Non agitatevi e non perdete la fiducia nei vostri amici più cari perché nel peggiore dei casi vi riserveranno soltanto una piccola sorpresa come quella che ho personalmente custodito a due miei compagni di avventure/sventure… a loro insaputa
Ma facciamo un passo indietro, al 21 febbraio 2012…martedì grasso!
Voi penserete subito alle mille trasformazioni, maschere e parrucche e invece, triste nel aver declinato un invito allettante dalle mie personali “Desperate Housewife” (il travestimento scelto dalle mie amiche per quest’anno), destino la sorte della mia serata al cinema; questa volta nessun thriller o film drammatico, ma uno schermo gigante, due leggii e due friulani in carne ed ossa (più ossa data l’esile corporatura) pronti a dare il via alla presentazione di uno spettacolo davvero originale: “Felici ma Furlans”.
I due ragazzi sono Leonardo Pecile e Alessandro di Pauli (le foto dimostrano la serietà dei giovincelli
), creatori e sviluppatori di una serie televisiva dedicata all’Homo Furlanus e alla sua regione d’appartenenza, il Friuli Venezia Giulia.

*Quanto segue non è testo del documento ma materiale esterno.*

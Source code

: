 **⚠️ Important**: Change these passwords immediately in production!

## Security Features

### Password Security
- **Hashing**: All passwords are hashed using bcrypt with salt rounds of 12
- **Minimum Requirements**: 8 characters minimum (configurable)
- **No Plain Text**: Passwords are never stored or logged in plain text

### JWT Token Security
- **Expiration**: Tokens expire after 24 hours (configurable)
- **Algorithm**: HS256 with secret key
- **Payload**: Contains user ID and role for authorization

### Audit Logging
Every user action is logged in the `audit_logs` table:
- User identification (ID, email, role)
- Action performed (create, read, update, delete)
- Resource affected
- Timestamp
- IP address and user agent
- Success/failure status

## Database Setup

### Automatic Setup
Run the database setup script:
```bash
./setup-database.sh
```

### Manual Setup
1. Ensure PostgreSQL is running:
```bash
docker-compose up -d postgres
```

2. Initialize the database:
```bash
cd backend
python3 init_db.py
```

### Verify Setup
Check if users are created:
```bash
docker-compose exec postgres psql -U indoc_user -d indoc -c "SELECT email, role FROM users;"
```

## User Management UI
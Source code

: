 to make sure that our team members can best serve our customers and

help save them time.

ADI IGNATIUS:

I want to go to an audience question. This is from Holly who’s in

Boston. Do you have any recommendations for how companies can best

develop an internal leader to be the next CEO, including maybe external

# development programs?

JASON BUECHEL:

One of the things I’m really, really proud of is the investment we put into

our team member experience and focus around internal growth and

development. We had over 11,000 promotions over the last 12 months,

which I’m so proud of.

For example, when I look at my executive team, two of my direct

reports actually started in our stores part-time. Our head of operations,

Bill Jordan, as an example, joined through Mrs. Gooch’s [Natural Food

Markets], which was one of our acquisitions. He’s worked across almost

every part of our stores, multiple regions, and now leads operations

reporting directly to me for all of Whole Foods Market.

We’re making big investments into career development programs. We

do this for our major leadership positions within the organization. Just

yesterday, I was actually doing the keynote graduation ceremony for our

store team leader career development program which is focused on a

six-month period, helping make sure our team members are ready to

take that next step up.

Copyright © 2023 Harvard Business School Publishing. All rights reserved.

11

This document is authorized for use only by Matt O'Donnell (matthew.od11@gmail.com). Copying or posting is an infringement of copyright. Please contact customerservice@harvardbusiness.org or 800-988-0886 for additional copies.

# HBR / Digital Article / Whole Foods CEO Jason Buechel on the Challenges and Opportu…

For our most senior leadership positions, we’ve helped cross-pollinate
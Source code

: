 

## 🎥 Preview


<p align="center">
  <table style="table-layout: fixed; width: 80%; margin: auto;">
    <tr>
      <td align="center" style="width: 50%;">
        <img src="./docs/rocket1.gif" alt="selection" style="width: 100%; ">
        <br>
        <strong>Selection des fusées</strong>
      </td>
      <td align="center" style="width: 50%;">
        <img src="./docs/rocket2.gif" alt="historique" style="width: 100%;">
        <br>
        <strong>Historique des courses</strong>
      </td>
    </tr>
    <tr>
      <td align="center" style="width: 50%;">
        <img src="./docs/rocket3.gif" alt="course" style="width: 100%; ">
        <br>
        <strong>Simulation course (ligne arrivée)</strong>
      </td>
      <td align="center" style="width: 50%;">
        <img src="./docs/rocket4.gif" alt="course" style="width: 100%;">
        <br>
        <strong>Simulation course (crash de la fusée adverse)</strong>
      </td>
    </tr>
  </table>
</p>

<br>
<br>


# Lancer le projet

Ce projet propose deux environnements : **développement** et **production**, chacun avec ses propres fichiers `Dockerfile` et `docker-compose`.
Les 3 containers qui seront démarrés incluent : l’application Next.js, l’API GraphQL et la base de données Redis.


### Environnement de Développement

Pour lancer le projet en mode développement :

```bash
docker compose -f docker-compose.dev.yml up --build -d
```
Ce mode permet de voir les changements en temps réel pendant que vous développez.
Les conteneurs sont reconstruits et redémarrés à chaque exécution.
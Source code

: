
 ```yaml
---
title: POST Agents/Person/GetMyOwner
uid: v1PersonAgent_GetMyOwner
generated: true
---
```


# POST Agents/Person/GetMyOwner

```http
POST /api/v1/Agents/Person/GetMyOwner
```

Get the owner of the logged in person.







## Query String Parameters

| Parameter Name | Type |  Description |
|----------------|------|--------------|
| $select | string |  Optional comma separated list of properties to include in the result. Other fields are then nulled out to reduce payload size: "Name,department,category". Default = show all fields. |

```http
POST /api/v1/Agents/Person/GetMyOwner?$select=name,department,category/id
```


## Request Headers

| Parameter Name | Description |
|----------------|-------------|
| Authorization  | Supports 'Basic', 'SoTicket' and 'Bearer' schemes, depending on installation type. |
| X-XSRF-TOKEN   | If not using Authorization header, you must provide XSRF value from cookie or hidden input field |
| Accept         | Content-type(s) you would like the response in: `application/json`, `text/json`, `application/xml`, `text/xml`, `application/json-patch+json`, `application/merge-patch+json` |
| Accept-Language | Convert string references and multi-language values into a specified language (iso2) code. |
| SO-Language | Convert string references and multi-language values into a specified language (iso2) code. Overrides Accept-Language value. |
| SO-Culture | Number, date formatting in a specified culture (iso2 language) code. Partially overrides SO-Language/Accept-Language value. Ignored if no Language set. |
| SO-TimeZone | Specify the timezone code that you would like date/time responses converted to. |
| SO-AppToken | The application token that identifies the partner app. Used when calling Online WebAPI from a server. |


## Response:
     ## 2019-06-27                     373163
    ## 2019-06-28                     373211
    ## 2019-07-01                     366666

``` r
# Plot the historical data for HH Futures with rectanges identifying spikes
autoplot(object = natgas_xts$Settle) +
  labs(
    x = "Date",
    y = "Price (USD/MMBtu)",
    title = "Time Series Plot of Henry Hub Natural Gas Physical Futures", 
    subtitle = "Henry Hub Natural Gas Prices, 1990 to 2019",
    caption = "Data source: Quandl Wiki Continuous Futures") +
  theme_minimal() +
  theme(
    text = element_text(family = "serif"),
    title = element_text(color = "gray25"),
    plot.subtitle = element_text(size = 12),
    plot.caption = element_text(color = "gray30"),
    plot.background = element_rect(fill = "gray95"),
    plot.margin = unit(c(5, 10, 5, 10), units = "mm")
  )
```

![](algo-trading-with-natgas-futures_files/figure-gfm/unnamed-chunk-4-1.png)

6 episodi della durata di 30 minuti ciascuno, nei quali attraverso la comicità e la satira di costume,
“si vuole scavare, raccontare, descrivere la nostra gente, mostrando che cosa c’è oltre le apparenze. Non siamo più una terra di burberi e rubicondi contadini, ma una terra di confine dove culture, industrie e uomini combattono ogni giorno la sfida del mondo globale, sempre e comunque “in a Furlan way” (alla Friulana).”